The mode is the most frequently-occurring value in a set of values, and it can often be more useful than the mean in instances where the mean is skewed by extremely high or low values. Taking the earlier example of the skewed mean, to take the mode would be to count up what value occurs the most times. In that case, a \$7 pay occurs three times, so this is the mode. By taking this, one discovers what most employees are paid and prospective employees have a better idea of what their wages will be.

The medium is the middle-value in a set of values and, though less useful than the former averages, it can be used to determine if a mean is skewed. In a set of values of 5, 6, 7, 8, and 9, the medium is 7, for it occurs at the middle of all of the values. If a medium is taken and it falls significantly higher or lower than a mean, it indicates that the data is being skewed.

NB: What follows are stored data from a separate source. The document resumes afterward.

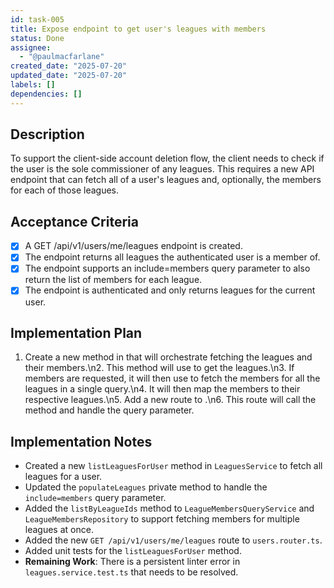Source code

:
 ```yaml
---
id: task-005
title: Expose endpoint to get user's leagues with members
status: Done
assignee:
  - "@paulmacfarlane"
created_date: "2025-07-20"
updated_date: "2025-07-20"
labels: []
dependencies: []
---
```


## Description

To support the client-side account deletion flow, the client needs to check if the user is the sole commissioner of any leagues. This requires a new API endpoint that can fetch all of a user's leagues and, optionally, the members for each of those leagues.

## Acceptance Criteria

- [x] A GET /api/v1/users/me/leagues endpoint is created.
- [x] The endpoint returns all leagues the authenticated user is a member of.
- [x] The endpoint supports an include=members query parameter to also return the list of members for each league.
- [x] The endpoint is authenticated and only returns leagues for the current user.

## Implementation Plan

1. Create a new method in that will orchestrate fetching the leagues and their members.\n2. This method will use to get the leagues.\n3. If members are requested, it will then use to fetch the members for all the leagues in a single query.\n4. It will then map the members to their respective leagues.\n5. Add a new route to .\n6. This route will call the method and handle the query parameter.

## Implementation Notes

- Created a new `listLeaguesForUser` method in `LeaguesService` to fetch all leagues for a user.
- Updated the `populateLeagues` private method to handle the `include=members` query parameter.
- Added the `listByLeagueIds` method to `LeagueMembersQueryService` and `LeagueMembersRepository` to support fetching members for multiple leagues at once.
- Added the new `GET /api/v1/users/me/leagues` route to `users.router.ts`.
- Added unit tests for the `listLeaguesForUser` method.
- **Remaining Work**: There is a persistent linter error in `leagues.service.test.ts` that needs to be resolved.
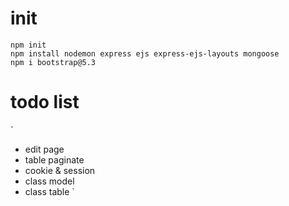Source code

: # init
```
npm init
npm install nodemon express ejs express-ejs-layouts mongoose
npm i bootstrap@5.3
```

# todo list
`
 - edit page
 - table paginate
 - cookie & session
 - class model
 - class table
`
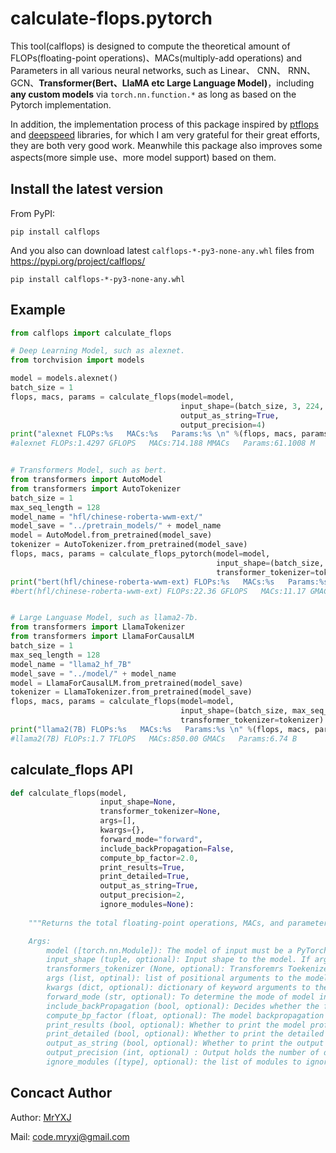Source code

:# calculate-flops.pytorch
This tool(calflops) is designed to compute the theoretical amount of FLOPs(floating-point operations)、MACs(multiply-add operations) and Parameters in all various neural networks, such as Linear、 CNN、 RNN、 GCN、**Transformer(Bert、LlaMA etc Large Language Model)**，including **any custom models** via ```torch.nn.function.*``` as long as based on the Pytorch implementation.

In addition, the implementation process of this package inspired by [ptflops](https://github.com/sovrasov/flops-counter.pytorch) and [deepspeed](https://github.com/microsoft/DeepSpeed/tree/master/deepspeed) libraries, for which I am very grateful for their great efforts, they are both very good work. Meanwhile this package also improves some aspects(more simple use、more model support) based on them.


## Install the latest version
From PyPI:

```
pip install calflops
```

And you also can download latest `calflops-*-py3-none-any.whl` files from https://pypi.org/project/calflops/ 

```
pip install calflops-*-py3-none-any.whl
```

## Example
```python
from calflops import calculate_flops

# Deep Learning Model, such as alexnet.
from torchvision import models

model = models.alexnet()
batch_size = 1
flops, macs, params = calculate_flops(model=model, 
                                      input_shape=(batch_size, 3, 224, 224),
                                      output_as_string=True,
                                      output_precision=4)
print("alexnet FLOPs:%s   MACs:%s   Params:%s \n" %(flops, macs, params))
#alexnet FLOPs:1.4297 GFLOPS   MACs:714.188 MMACs   Params:61.1008 M 


# Transformers Model, such as bert.
from transformers import AutoModel
from transformers import AutoTokenizer
batch_size = 1
max_seq_length = 128
model_name = "hfl/chinese-roberta-wwm-ext/"
model_save = "../pretrain_models/" + model_name
model = AutoModel.from_pretrained(model_save)
tokenizer = AutoTokenizer.from_pretrained(model_save)
flops, macs, params = calculate_flops_pytorch(model=model, 
                                              input_shape=(batch_size, max_seq_length),
                                              transformer_tokenizer=tokenizer)
print("bert(hfl/chinese-roberta-wwm-ext) FLOPs:%s   MACs:%s   Params:%s \n" %(flops, macs, params))
#bert(hfl/chinese-roberta-wwm-ext) FLOPs:22.36 GFLOPS   MACs:11.17 GMACs   Params:102.27 M 


# Large Languase Model, such as llama2-7b.
from transformers import LlamaTokenizer
from transformers import LlamaForCausalLM
batch_size = 1
max_seq_length = 128
model_name = "llama2_hf_7B"
model_save = "../model/" + model_name
model = LlamaForCausalLM.from_pretrained(model_save)
tokenizer = LlamaTokenizer.from_pretrained(model_save)
flops, macs, params = calculate_flops(model=model,
                                      input_shape=(batch_size, max_seq_length),
                                      transformer_tokenizer=tokenizer)
print("llama2(7B) FLOPs:%s   MACs:%s   Params:%s \n" %(flops, macs, params))
#llama2(7B) FLOPs:1.7 TFLOPS   MACs:850.00 GMACs   Params:6.74 B 
```


<!-- ## Citation
if calflops was useful for your paper or tech report, please cite me:
``` python
@online{calflops,
  author = {xiaoju ye},
  title = {calflops: a flops and params calculate tool for neural networks in pytorch framework},
  year = 2023-2023,
  url = {https://github.com/MrYxJ/calculate-flops.pytorch},
}
``` -->

<!-- ## Common model calculate flops

### large language model

Input data format: batch_size=1, seq_len=128

fwd: model forward propagation 
bwd: model backward propagation


Model         | Input Shape | Params(M)|Params(Total)| fwd FLOPs(G) | fwd MACs(G) | fwd + bwd FLOPs() | fwd + bwd MACs(G)  | 
---           |---          |---       |---          |---        |---       |---     |---
baichuan-7B   |             |          |             |           |          |        |
chatglm-6b    |(1, 128)     | 61.1     | 61100840    | 43.45     | 20.91    |  d     | d
chatglm2-6b   |(1, 128)     | 61.1     | 61100840    | 43.45     | 20.91    |  d     | d
Qwen-7B       |             |          |             |           |          |        |
Qwen-7B-Chat  |             |          |             |           |          |        |
llama-7b      |(1, 128)     | 61.1     | 61100840    | 43.45     | 20.91    |  d     | d
llama2-7b     |(1, 128)     | 61.1     | 61100840    | 43.45     | 20.91    |  d     | d
moss          |(1, 128)     |



### transformers


Input data format: batch_size=1, seq_len=128

Model         | Input Shape | Params(M)|Params(Total) | FLOPs(G) | FLOPs(Total) | Macs(G) | Macs(Total) 
---           |---               |---        |---      |---          |---      |---    |---


### [torchvision](https://pytorch.org/docs/1.0.0/torchvision/models.html)

Input data format: batch_size = 1

actually input_shape = (1, 3, 224, 224)

Note: The FLOPs in the table only takes into account the computation of forward propagation of the model, **Total** refers to the total numerical representation without unit abbreviations.


Model         | Input Resolution | Params(M)|Params(Total) | FLOPs(G) | FLOPs(Total) | Macs(G) | Macs(Total) 
---           |---               |---        |---      |---          |---      |---    |---
alexnet       |224x224           | 61.1      | 61100840    | 43.45   | 20.91
vgg11         |224x224           | 132.86    | 7.63    | 30.98       | 11.37
vgg13         |224x224           | 133.05    | 11.34   | 30.07       | 10.75
vgg16         |224x224           | 138.36    | 15.5    | 28.41       | 9.62
vgg19         |224x224           | 143.67    | 19.67   | 27.62       | 9.12
vgg11_bn      |224x224           | 132.87    | 7.64    | 29.62       | 10.19
vgg13_bn      |224x224           | 133.05    | 11.36   | 28.45       | 9.63
vgg16_bn      |224x224           | 138.37    | 15.53   | 26.63       | 8.50
vgg19_bn      |224x224           | 143.68    | 19.7    | 25.76       | 8.15
resnet18      |224x224           | 11.69     | 1.82    | 30.24       | 10.92
resnet34      |224x224           | 21.8      | 3.68    | 26.70       | 8.58
resnet50      |224x224           | 25.56     | 4.12    | 23.85       | 7.13
resnet101     |224x224           | 44.55     | 7.85    | 22.63       | 6.44
resnet152     |224x224           | 60.19     | 11.58   | 21.69       | 5.94
squeezenet1_0 |224x224           | 1.25      | 0.83    | 41.90       | 19.58
squeezenet1_1 |224x224           | 1.24      | 0.36    | 41.81       | 19.38
densenet121   |224x224           | 7.98      | 2.88    | 25.35       | 7.83
densenet169   |224x224           | 14.15     | 3.42    | 24.00       | 7.00
densenet201   |224x224           | 20.01     | 4.37    | 22.80       | 6.43
densenet161   |224x224           | 28.68     | 7.82    | 22.35       | 6.20
inception_v3  |224x224           | 27.16     | 2.85    | 22.55       | 6.44 -->



## calculate_flops API

```python
def calculate_flops(model,
                    input_shape=None,
                    transformer_tokenizer=None,
                    args=[],   
                    kwargs={},
                    forward_mode="forward",
                    include_backPropagation=False,
                    compute_bp_factor=2.0,         
                    print_results=True,
                    print_detailed=True,
                    output_as_string=True,
                    output_precision=2,
                    ignore_modules=None):
    
    """Returns the total floating-point operations, MACs, and parameters of a model.

    Args:
        model ([torch.nn.Module]): The model of input must be a PyTorch model.
        input_shape (tuple, optional): Input shape to the model. If args and kwargs is empty, the model takes a tensor with this shape as the only positional argument. Default to [].
        transformers_tokenizer (None, optional): Transforemrs Toekenizer must be special if model type is transformers and args、kwargs is empty. Default to None
        args (list, optinal): list of positional arguments to the model, such as bert input args is [input_ids, token_type_ids, attention_mask]. Default to []
        kwargs (dict, optional): dictionary of keyword arguments to the model, such as bert input kwargs is {'input_ids': ..., 'token_type_ids':..., 'attention_mask':...}. Default to {}
        forward_mode (str, optional): To determine the mode of model inference, Default to 'forward'. And use 'generate' if model inference uses model.generate().
        include_backPropagation (bool, optional): Decides whether the final return FLOPs computation includes the computation for backpropagation.
        compute_bp_factor (float, optional): The model backpropagation is a multiple of the forward propagation computation. Default to 2.
        print_results (bool, optional): Whether to print the model profile. Defaults to True.
        print_detailed (bool, optional): Whether to print the detailed model profile. Defaults to True.
        output_as_string (bool, optional): Whether to print the output as string. Defaults to True.
        output_precision (int, optional) : Output holds the number of decimal places if output_as_string is True. Default to 2.
        ignore_modules ([type], optional): the list of modules to ignore during profiling. Defaults to None.
```


## Concact Author

Author: [MrYXJ](https://github.com/MrYxJ/)

Mail: code.mryxj@gmail.com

Take again our instance of the \$14.50 mean wage: taking the medium would indicate a pay of \$7. This falls significantly below the mean and so it indicates that the data is skewed. Mediums will fall closer to clusters of similar data: in a set of 6, 7, 8, 9, and 25, the medium is 8; In a set of 1, 6, 7, 10, and 12, the medium is 7. The medium is less useful when values are spaced far apart, but they will naturally be closer to what the mode is. Overall, mediums are less useful on their own and more useful in indicating skewed data.

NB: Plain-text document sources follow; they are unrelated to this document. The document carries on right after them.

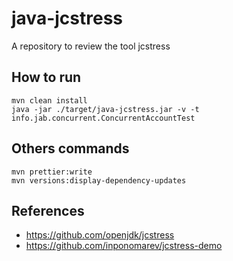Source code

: # java-jcstress

A repository to review the tool jcstress

## How to run

```
mvn clean install
java -jar ./target/java-jcstress.jar -v -t info.jab.concurrent.ConcurrentAccountTest
```

## Others commands

```
mvn prettier:write
mvn versions:display-dependency-updates
```

## References

- https://github.com/openjdk/jcstress
- https://github.com/inponomarev/jcstress-demo
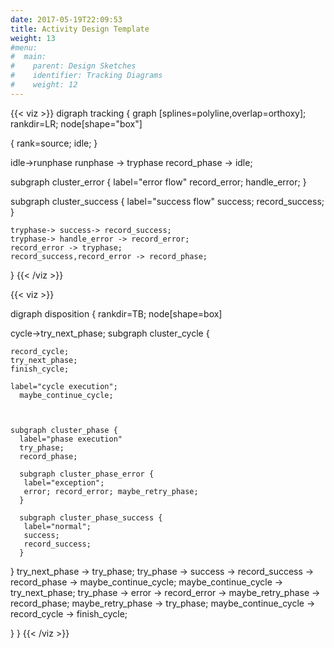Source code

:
 ```yaml
---
date: 2017-05-19T22:09:53
title: Activity Design Template
weight: 13
#menu:
#  main:
#    parent: Design Sketches
#    identifier: Tracking Diagrams
#    weight: 12
---
```


{{< viz >}}
digraph tracking {
  graph [splines=polyline,overlap=orthoxy];
  rankdir=LR;
  node[shape="box"]

  { rank=source; idle; }

  idle->runphase
  runphase -> tryphase
  record_phase -> idle;


 subgraph cluster_error {
  label="error flow"
  record_error;
  handle_error;
 }

 subgraph cluster_success {
  label="success flow"
  success;
  record_success;
 }

    tryphase-> success-> record_success;
    tryphase-> handle_error -> record_error;
    record_error -> tryphase;
    record_success,record_error -> record_phase;

}
{{< /viz >}}


{{< viz >}}

digraph disposition {
  rankdir=TB;
  node[shape=box]

  cycle->try_next_phase;
  subgraph cluster_cycle {

    record_cycle;
    try_next_phase;
    finish_cycle;

    label="cycle execution";
      maybe_continue_cycle;



    subgraph cluster_phase {
      label="phase execution"
      try_phase;
      record_phase;

      subgraph cluster_phase_error {
       label="exception";
       error; record_error; maybe_retry_phase;
      }

      subgraph cluster_phase_success {
       label="normal";
       success;
       record_success;
      }
  }
  try_next_phase -> try_phase;
  try_phase -> success -> record_success -> record_phase -> maybe_continue_cycle;
  maybe_continue_cycle -> try_next_phase;
  try_phase -> error -> record_error -> maybe_retry_phase -> record_phase;
  maybe_retry_phase -> try_phase;
  maybe_continue_cycle -> record_cycle -> finish_cycle;

  }
}
{{< /viz >}}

Be mindful of what is really being communicated when an individual or company speaks about the “average” of a particular thing. Are they referring to the mean, the mode, or the medium? If they’re referring to the mean, which they most often are, is the data being skewed by a minority of values which are unusually high or low? These are important things to bear in mind when an average of a particular thing is cited, and if the type of average it is isn’t cited, be wary.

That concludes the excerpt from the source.